Raising Jr. could be decidedly difficult. There’s all those uncomfortable questions (after considerable research, pinching myself, and heated debates with cows about the U.S. monetary system, I’ve reformed my previous position on the existence of Bovine speech):
“Why are my siblings human?”
“Can’t I go to school?”
“Can I go out with Bessie?”
“What’s beef and why is it in your freezer?”
The “Birds & Bees” discussion would be decidedly different.

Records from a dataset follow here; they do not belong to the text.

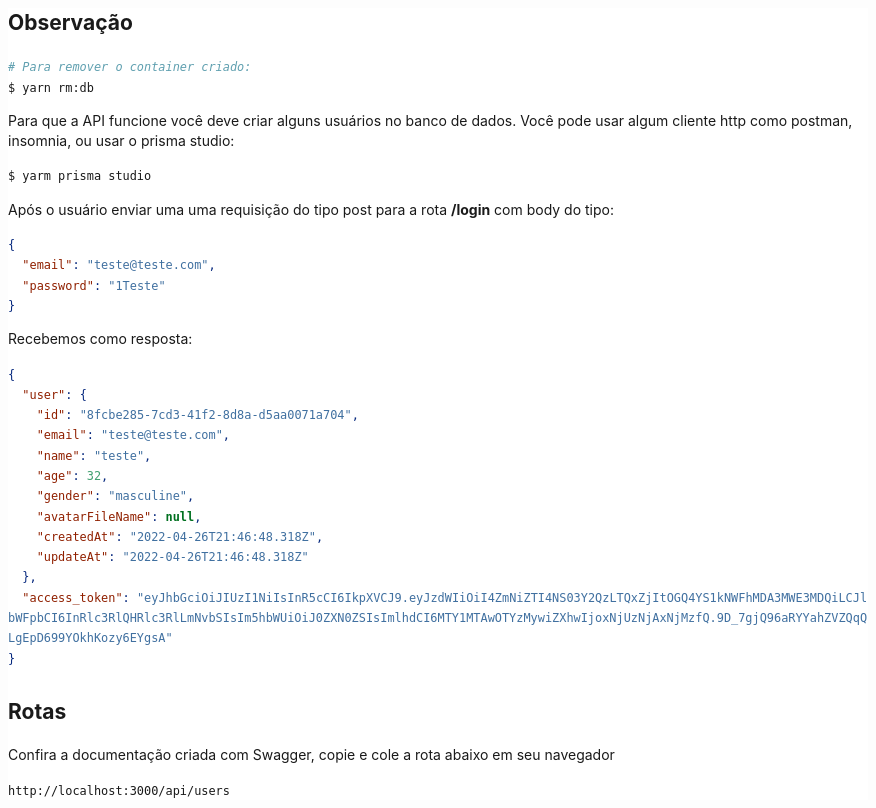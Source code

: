 ##  Observação
  
  
```bash
# Para remover o container criado:
$ yarn rm:db
```
  
Para que a API funcione você deve criar alguns usuários no banco de dados. Você pode usar algum cliente http como postman, insomnia, ou usar o prisma studio:
  
```bash
$ yarm prisma studio
```
  
Após o usuário enviar uma uma requisição do tipo post para a rota <strong>/login</strong> com body do tipo:
  
```json
{
  "email": "teste@teste.com",
  "password": "1Teste"
}
```
  
Recebemos como resposta:
  
```json
{
  "user": {
    "id": "8fcbe285-7cd3-41f2-8d8a-d5aa0071a704",
    "email": "teste@teste.com",
    "name": "teste",
    "age": 32,
    "gender": "masculine",
    "avatarFileName": null,
    "createdAt": "2022-04-26T21:46:48.318Z",
    "updateAt": "2022-04-26T21:46:48.318Z"
  },
  "access_token": "eyJhbGciOiJIUzI1NiIsInR5cCI6IkpXVCJ9.eyJzdWIiOiI4ZmNiZTI4NS03Y2QzLTQxZjItOGQ4YS1kNWFhMDA3MWE3MDQiLCJlbWFpbCI6InRlc3RlQHRlc3RlLmNvbSIsIm5hbWUiOiJ0ZXN0ZSIsImlhdCI6MTY1MTAwOTYzMywiZXhwIjoxNjUzNjAxNjMzfQ.9D_7gjQ96aRYYahZVZQqQLgEpD699YOkhKozy6EYgsA"
}
```
  
##  Rotas
  
  
Confira a documentação criada com Swagger, copie e cole a rota abaixo em seu navegador
  
```url
http://localhost:3000/api/users
```
  
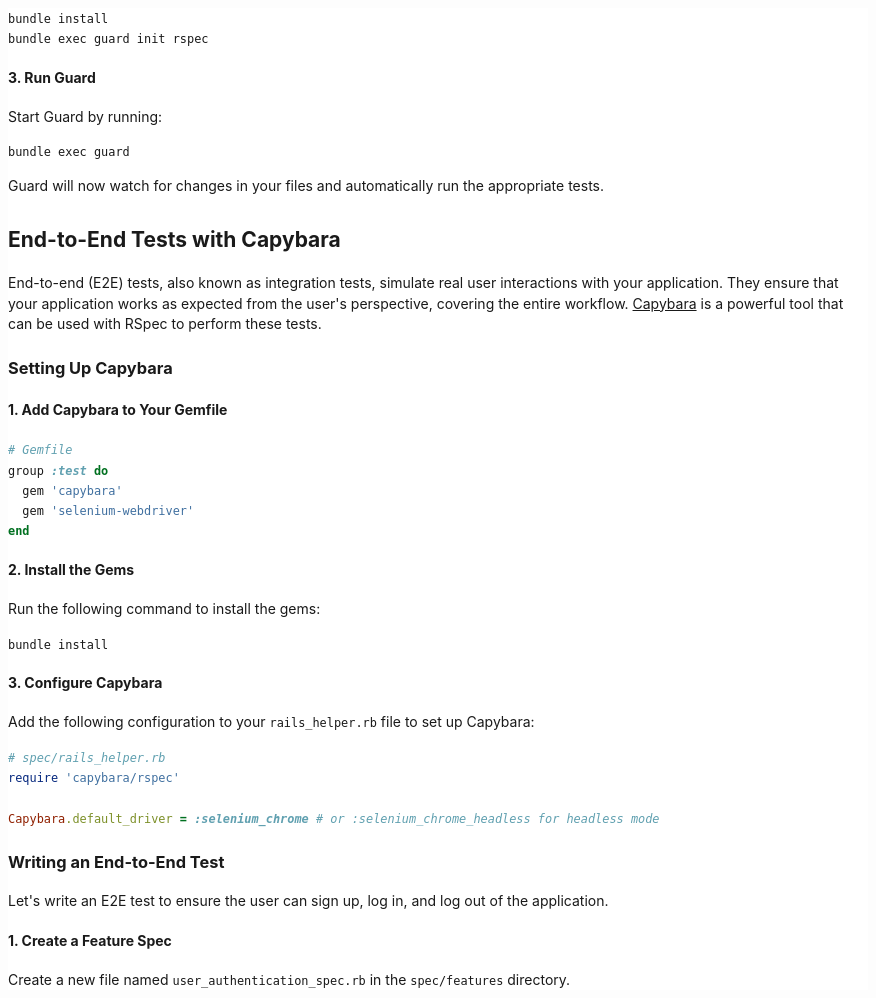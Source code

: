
 ```bash
bundle install
bundle exec guard init rspec
```

#### 3. Run Guard
Start Guard by running:

```bash
bundle exec guard
```

Guard will now watch for changes in your files and automatically run the appropriate tests.

## End-to-End Tests with Capybara
End-to-end (E2E) tests, also known as integration tests, simulate real user interactions with your application. They ensure that your application works as expected from the user's perspective, covering the entire workflow. [Capybara](https://github.com/teamcapybara/capybara) is a powerful tool that can be used with RSpec to perform these tests.

### Setting Up Capybara

#### 1. Add Capybara to Your Gemfile

```ruby
# Gemfile
group :test do
  gem 'capybara'
  gem 'selenium-webdriver'
end
```

#### 2. Install the Gems
Run the following command to install the gems:

```bash
bundle install
```

#### 3. Configure Capybara
Add the following configuration to your `rails_helper.rb` file to set up Capybara:

```ruby
# spec/rails_helper.rb
require 'capybara/rspec'

Capybara.default_driver = :selenium_chrome # or :selenium_chrome_headless for headless mode
```

### Writing an End-to-End Test
Let's write an E2E test to ensure the user can sign up, log in, and log out of the application.

#### 1. Create a Feature Spec
Create a new file named `user_authentication_spec.rb` in the `spec/features` directory.
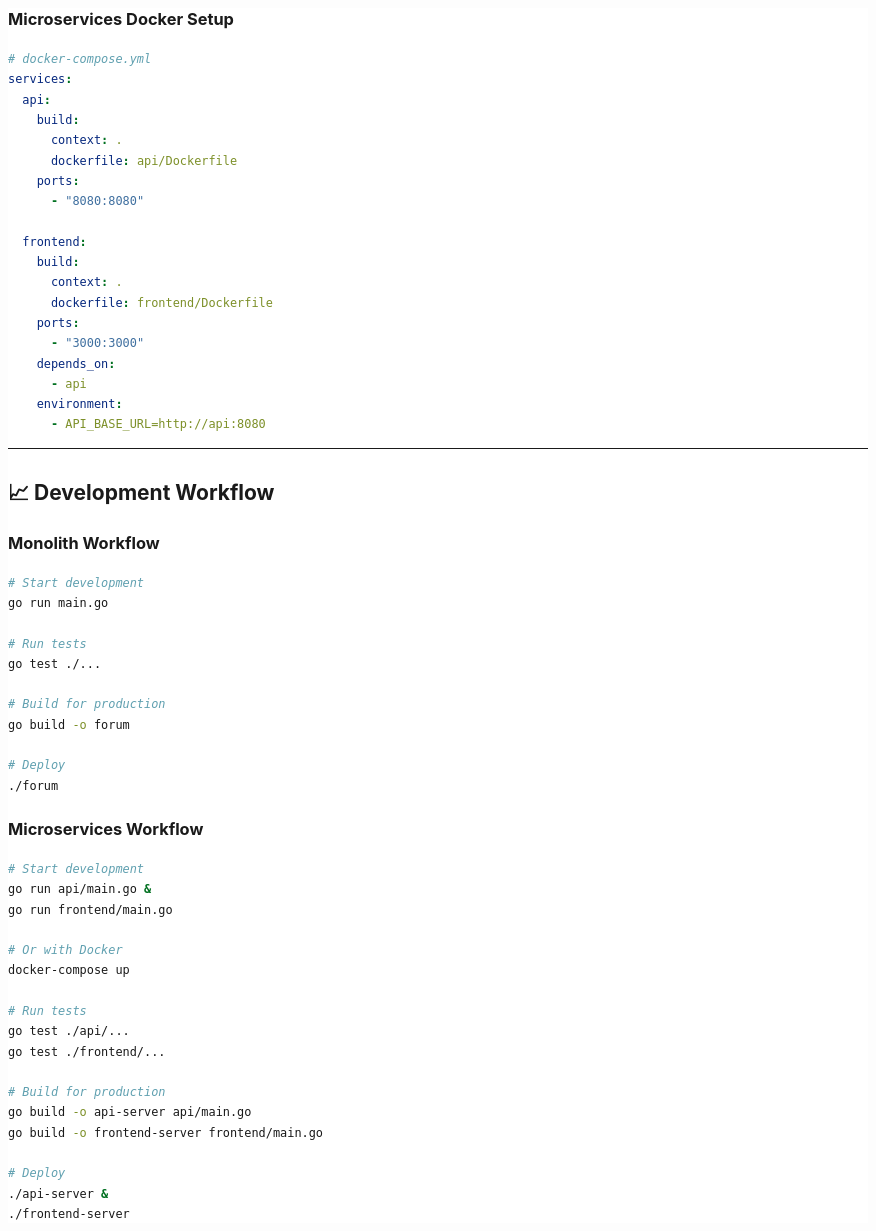 ### Microservices Docker Setup
```yaml
# docker-compose.yml
services:
  api:
    build: 
      context: .
      dockerfile: api/Dockerfile
    ports:
      - "8080:8080"
    
  frontend:
    build:
      context: .
      dockerfile: frontend/Dockerfile
    ports:
      - "3000:3000"
    depends_on:
      - api
    environment:
      - API_BASE_URL=http://api:8080
```

---

## 📈 Development Workflow

### Monolith Workflow
```bash
# Start development
go run main.go

# Run tests
go test ./...

# Build for production
go build -o forum

# Deploy
./forum
```

### Microservices Workflow
```bash
# Start development
go run api/main.go &
go run frontend/main.go

# Or with Docker
docker-compose up

# Run tests
go test ./api/...
go test ./frontend/...

# Build for production
go build -o api-server api/main.go
go build -o frontend-server frontend/main.go

# Deploy
./api-server &
./frontend-server
```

Now that you understand the consequences and difficulties of having a cow, here’s how (more or less):
First, you’ll need to make the most obnoxious kid in the neighborhood to spend the day with you. Since he’s the town loudmouth, just let him talk and something’s bound to come out eventually.
It’s difficult to actually plan for a cow (deciding you even want one’s a toughie), since the Shocking Statement must be a complete surprise and deeply disturbing. Only the most horrible will do, so be careful what you wish for…
Don’t worry about maternity clothing or Lamaze training. Having a cow causes no enlargement of the midsection, and delivery is almost instantaneous. (If you find that this deeply contradicts my previous statement of looking as if you’re going to have centuplets, go to my continuity website: http://www.toomuchtimeonyourhands.com/pickyandanal.html)
Jr. should appear magically in your arms and nudity is optional. “Eating for two” is not necessary, but a good excuse.
Miscarriages have been known to occur. Generally, this is caused by an insufficiently disturbing remark, such as winning the lottery, or discovering that all of Afghanistan has been turned into Apricot jelly, which isn’t disturbing at all. In this case you should kick Obnoxious Oscar out of your house with the stuffed penguin (donning a mauve tutu and matching turban) resultant of the miscarriage, saying,
“Is that the best you can do, you twit?!” A Bruce Lee-inspired kick is recommended.
If all goes well and you’ve actually lost your job or unknowingly bought a $500K sports car on your Diner’s Club Card, you should have a semi-beautiful cow. Shiny and new are guarantees that simply can’t be made. From here, I suggest investing in some REAL agricultural resources, instead of this load of bull crap (literally).
Remember, if you can’t conceive, it really is your fault.